A twenty four-year-old university graduate working at a moldings factory in the Houjie district of Dongguan jumped to his death from his fourth floor dormitory after being refused time off work by management, the Guangzhou Daily reported.
Before jumping on the afternoon of 21 July, the graduate, Liao Shikai, wrote a suicide note (遗书) which stated:
I started work at this factory in December last year. From April up until today, I’ve had to work overtime everyday without one day’s rest. I am very tired. There is nothing happening at the factory today and I really want some time off but the foreman did not agree and we got into a fight. This factory really drives people to their deaths. It is Liqun Moldings Factory that has killed me.
A spokesperson for Liqun confirmed that Liao was in an agitated state that morning but that his request for time off had been refused because there was work to be done, the Guangzhou Daily said.
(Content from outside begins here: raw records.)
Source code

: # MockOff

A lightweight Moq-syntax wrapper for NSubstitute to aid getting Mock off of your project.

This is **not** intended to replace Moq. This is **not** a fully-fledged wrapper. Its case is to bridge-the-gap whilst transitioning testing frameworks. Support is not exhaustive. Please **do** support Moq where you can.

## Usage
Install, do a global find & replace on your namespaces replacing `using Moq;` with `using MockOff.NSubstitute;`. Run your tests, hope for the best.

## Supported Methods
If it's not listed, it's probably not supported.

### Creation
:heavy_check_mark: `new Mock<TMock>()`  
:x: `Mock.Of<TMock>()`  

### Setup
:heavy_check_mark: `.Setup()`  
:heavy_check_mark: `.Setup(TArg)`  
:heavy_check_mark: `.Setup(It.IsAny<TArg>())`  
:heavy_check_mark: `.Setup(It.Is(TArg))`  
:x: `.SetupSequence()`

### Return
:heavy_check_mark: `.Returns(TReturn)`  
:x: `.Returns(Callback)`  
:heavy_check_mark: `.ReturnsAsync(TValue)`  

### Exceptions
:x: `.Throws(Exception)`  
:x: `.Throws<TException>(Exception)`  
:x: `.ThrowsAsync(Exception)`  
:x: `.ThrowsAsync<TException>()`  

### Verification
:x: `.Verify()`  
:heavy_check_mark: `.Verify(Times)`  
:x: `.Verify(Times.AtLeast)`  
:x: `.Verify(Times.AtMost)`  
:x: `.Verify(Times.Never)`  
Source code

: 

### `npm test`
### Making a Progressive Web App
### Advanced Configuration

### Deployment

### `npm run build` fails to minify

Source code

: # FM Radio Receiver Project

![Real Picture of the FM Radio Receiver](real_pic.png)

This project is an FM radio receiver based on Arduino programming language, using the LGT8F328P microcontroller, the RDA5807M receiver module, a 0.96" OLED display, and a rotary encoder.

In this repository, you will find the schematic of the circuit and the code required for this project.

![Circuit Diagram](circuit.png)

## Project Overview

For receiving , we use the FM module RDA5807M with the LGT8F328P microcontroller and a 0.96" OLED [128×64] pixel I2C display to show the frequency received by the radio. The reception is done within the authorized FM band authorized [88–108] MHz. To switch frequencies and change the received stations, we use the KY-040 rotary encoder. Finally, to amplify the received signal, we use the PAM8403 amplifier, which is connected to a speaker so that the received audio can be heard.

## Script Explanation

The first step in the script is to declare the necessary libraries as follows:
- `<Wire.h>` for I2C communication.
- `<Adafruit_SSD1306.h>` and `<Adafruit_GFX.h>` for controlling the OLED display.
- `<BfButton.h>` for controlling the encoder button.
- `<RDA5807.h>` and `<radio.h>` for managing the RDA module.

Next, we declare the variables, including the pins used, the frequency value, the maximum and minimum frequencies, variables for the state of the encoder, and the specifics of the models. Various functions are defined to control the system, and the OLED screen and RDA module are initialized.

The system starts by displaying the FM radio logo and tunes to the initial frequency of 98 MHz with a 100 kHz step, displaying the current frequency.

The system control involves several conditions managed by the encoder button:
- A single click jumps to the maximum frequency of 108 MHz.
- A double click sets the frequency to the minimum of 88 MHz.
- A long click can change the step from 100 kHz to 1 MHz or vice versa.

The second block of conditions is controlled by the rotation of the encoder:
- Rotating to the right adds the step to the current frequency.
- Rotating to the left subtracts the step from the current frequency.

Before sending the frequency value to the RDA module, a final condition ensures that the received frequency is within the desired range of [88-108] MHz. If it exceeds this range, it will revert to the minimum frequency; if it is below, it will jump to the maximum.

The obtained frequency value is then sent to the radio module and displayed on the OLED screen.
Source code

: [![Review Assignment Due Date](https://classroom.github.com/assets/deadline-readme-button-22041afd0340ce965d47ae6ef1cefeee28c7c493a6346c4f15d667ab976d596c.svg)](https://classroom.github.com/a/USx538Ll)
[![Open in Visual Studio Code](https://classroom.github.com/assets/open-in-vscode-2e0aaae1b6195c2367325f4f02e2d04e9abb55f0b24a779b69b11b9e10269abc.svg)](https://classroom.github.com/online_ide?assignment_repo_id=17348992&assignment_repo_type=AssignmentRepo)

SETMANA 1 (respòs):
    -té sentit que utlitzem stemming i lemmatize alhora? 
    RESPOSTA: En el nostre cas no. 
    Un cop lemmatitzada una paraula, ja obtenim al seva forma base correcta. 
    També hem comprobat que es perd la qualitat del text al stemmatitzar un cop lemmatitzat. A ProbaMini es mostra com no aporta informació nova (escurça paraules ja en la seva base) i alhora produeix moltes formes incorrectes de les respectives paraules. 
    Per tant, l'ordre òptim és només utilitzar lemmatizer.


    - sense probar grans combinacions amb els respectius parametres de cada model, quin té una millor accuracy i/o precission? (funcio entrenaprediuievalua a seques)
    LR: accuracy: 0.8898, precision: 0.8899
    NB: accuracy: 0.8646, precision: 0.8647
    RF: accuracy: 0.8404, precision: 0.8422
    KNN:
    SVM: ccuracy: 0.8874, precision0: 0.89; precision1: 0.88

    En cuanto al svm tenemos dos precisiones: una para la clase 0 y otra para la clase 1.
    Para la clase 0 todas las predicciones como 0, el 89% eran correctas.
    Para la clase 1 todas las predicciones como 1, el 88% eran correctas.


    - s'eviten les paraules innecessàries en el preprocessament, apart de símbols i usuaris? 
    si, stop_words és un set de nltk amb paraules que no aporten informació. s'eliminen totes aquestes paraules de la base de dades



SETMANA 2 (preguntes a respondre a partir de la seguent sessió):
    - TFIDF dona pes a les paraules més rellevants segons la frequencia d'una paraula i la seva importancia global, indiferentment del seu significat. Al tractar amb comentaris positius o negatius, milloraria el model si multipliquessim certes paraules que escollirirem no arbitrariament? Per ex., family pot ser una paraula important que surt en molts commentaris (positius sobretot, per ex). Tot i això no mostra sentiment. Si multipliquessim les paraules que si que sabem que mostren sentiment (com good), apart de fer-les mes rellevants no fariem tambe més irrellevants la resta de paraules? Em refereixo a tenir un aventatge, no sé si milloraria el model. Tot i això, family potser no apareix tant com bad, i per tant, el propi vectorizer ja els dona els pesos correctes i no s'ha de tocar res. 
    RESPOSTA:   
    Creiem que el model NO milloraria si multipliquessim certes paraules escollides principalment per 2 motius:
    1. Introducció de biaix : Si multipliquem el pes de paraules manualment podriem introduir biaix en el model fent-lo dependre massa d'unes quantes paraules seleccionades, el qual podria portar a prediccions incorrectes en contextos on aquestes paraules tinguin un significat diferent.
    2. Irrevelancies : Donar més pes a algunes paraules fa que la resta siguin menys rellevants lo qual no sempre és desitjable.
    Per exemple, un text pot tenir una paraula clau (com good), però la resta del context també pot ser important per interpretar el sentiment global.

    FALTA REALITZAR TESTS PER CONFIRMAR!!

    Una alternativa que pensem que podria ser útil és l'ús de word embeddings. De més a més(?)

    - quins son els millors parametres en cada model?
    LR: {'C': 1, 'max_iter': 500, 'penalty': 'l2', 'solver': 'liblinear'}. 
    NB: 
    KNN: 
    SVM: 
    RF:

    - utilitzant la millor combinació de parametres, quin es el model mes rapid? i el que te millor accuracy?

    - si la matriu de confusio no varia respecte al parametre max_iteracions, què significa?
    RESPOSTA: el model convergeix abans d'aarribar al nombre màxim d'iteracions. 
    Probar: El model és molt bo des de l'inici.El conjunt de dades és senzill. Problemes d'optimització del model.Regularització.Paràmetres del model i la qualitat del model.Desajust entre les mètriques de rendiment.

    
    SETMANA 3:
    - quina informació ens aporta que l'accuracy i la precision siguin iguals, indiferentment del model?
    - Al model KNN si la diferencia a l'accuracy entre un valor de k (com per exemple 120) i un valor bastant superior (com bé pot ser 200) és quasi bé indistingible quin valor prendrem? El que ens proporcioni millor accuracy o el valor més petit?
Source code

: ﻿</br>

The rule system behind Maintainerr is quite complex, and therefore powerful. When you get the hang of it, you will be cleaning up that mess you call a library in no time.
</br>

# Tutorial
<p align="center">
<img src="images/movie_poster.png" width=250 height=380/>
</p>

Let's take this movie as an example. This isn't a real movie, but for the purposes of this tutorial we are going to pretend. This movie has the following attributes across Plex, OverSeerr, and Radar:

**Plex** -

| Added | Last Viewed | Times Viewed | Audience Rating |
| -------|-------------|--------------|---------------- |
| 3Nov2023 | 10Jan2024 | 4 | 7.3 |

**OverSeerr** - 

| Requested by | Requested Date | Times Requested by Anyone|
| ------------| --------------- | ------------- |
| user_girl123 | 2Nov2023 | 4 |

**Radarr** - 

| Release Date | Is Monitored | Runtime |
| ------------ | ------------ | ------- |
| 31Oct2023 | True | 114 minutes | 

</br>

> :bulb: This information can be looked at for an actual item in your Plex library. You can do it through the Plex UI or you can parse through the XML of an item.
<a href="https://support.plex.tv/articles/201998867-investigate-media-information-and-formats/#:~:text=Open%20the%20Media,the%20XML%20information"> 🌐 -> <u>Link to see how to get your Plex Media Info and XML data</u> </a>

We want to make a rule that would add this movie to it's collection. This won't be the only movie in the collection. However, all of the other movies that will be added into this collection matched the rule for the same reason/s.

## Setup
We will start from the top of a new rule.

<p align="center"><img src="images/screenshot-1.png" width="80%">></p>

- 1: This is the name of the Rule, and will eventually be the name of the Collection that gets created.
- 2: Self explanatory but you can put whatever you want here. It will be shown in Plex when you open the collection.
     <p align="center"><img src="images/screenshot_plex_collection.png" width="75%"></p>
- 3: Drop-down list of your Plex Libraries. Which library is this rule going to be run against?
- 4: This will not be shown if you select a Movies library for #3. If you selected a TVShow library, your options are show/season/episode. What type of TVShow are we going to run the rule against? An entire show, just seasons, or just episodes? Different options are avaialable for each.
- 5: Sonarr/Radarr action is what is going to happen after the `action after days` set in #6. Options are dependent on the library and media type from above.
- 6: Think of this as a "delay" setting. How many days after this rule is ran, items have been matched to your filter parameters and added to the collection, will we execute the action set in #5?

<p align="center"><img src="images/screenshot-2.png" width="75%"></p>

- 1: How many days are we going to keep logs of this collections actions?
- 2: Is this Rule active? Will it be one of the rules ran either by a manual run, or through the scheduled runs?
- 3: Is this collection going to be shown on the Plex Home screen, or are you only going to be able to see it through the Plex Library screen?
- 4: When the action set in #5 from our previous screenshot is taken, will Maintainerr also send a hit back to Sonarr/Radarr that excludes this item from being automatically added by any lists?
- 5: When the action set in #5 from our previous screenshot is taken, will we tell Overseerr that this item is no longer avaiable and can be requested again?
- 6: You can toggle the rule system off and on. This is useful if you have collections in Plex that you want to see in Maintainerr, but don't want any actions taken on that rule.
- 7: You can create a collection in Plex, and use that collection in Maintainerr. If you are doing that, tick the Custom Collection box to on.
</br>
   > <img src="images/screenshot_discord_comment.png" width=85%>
The spokesperson also confirmed that Liao had been working in excess of ten hours a day.
Liao’s suicide occurred in the same week as the suicide of 25 year-old Sun Danyong, an employee at Foxconn in Shenzhen, who jumped to his death after being interrogated over a missing iPhone prototype. Sun’s death prompted extensive international media coverage largely because Foxconn is a major supplier to Apple. And on 28 July, the Taiwanese-owned company agreed to pay Sun’s parent’s a lump sum of 360,000 yuan in compensation, plus 30,000 yuan a year for the rest of their lives.
The Houjie Labour Department is currently handling Liao’s case and has arranged mediation talks between the company and Liao’s family. They are unlikely however to receive such a generous payment.
Excessive overtime and work pressure has led to a disturbingly high number of suicides among China’s workforce over the last few years. Within a space of nine days, for example, two employees at Huawei Technologies, adjacent to Foxconn in Shenzhen, jumped to their deaths in March 2008 after working excessively long hours at the company.
And as the economy starts to pick up again in China, there is a real danger that companies will once again start to push their employees harder and harder in order to fulfill new orders.